Enlarged Europe: Sales increased 5% and, including Leapmotor (footnote7), increased 8% versus Q1 2025, driven primarily by Italy, Germany and Spain. Stellantis outperformed the industry’s modest growth in the quarter. EU30 Market share reached 17.5%, up 20 basis points year-over-year and, including Leapmotor (7), 18.1%, up 70 basis points. Growth was said to be helped by a diversified portfolio across BEV, hybrid and ICE powertrains, including the launch of the Fiat Grande Panda ICE on the Smart Car platform. The C-SUV portfolio continues to strengthen, supported by Citroën C5 Aircross and Jeep® Compass. Stellantis reaffirmed its leadership in the EU30 LCV segment, achieving a 28.7% market share.
South America: Sales increased 1% and, including Leapmotor (7), increased 2% versus Q1 2025. Despite a market share decrease of 270 basis points year-over-year, Stellantis maintained its regional leadership with a 21.1% market share, with #1 positions in Brazil at 28.9% market share, and Argentina at 28.9%. Key launches during the quarter included the all-new Ram Dakota, Jeep® Renegade MCA, Jeep® Commander MHEV and Leapmotor B10. Stellantis maintained its leadership in the LCV segment, achieving a 33.8% market share.
Middle East & Africa: Sales remained stable despite a declining industry trend, down 4% year-over-year. Stellantis market share increased to 11.5%, up 50 basis points year-over-year, driven by 18% year-over-year sales growth in Algeria as well as in Türkiye. Key product launches during the quarter included Jeep® Compass and the refreshed Peugeot 408 in Türkiye, as well as the Citroën Basalt in South Africa.
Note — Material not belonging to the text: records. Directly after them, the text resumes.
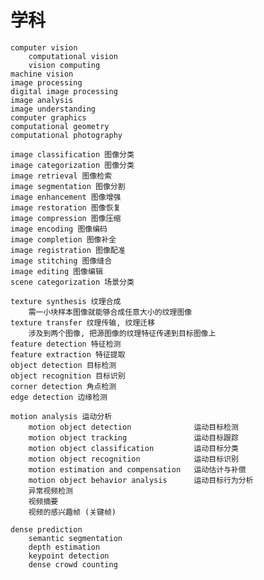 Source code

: # 学科
    computer vision
        computational vision
        vision computing
    machine vision
    image processing
    digital image processing
    image analysis
    image understanding
    computer graphics
    computational geometry
    computational photography

    image classification 图像分类
    image categorization 图像分类
    image retrieval 图像检索
    image segmentation 图像分割
    image enhancement 图像增强
    image restoration 图像恢复
    image compression 图像压缩
    image encoding 图像编码
    image completion 图像补全
    image registration 图像配准
    image stitching 图像缝合
    image editing 图像编辑
    scene categorization 场景分类

    texture synthesis 纹理合成
        需一小块样本图像就能够合成任意大小的纹理图像
    texture transfer 纹理传输, 纹理迁移
        涉及到两个图像, 把源图像的纹理特征传递到目标图像上
    feature detection 特征检测
    feature extraction 特征提取
    object detection 目标检测
    object recognition 目标识别
    corner detection 角点检测
    edge detection 边缘检测

    motion analysis 运动分析
        motion object detection              运动目标检测
        motion object tracking               运动目标跟踪
        motion object classification         运动目标分类
        motion object recognition            运动目标识别
        motion estimation and compensation   运动估计与补偿
        motion object behavior analysis      运动目标行为分析
        异常视频检测
        视频摘要
        视频的感兴趣帧 (关键帧)
        
    dense prediction
        semantic segmentation
        depth estimation
        keypoint detection
        dense crowd counting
Asia Pacific: Sales declined 4% and, including Leapmotor (7), decreased 2% versus Q1 2025, reflecting a weaker industry environment. Notably, India delivered a 71% sales increase during the quarter, fueled by Citroën’s refreshed line-up.
*AutoInformed on
Inevitable Stellantis Caveats and Footnotes
(1) Adjusted operating income/(loss) excludes from Net profit/(loss) from continuing operations adjustments comprising restructuring and other termination costs, impairments, asset write-offs, disposals of investments and unusual operating income/(expense) that are considered rare or discrete events and are infrequent in nature, as inclusion of such items is not considered to be indicative of the Company’s ongoing operating performance, and also excludes Net financial expenses/(income) and Tax expense/(benefit). Unusual operating income/(expense) are impacts from strategic decisions, as well as events considered rare or discrete and infrequent in nature, as inclusion of such items is not considered to be indicative of the Company’s ongoing operating performance. Unusual operating income/(expense) includes, but may not be limited to impacts from strategic decisions to rationalize Stellantis’ core operations; facility-related costs stemming from Stellantis’ plans to match production capacity and cost structure to market demand, and convergence and integration costs directly related to significant acquisitions or mergers.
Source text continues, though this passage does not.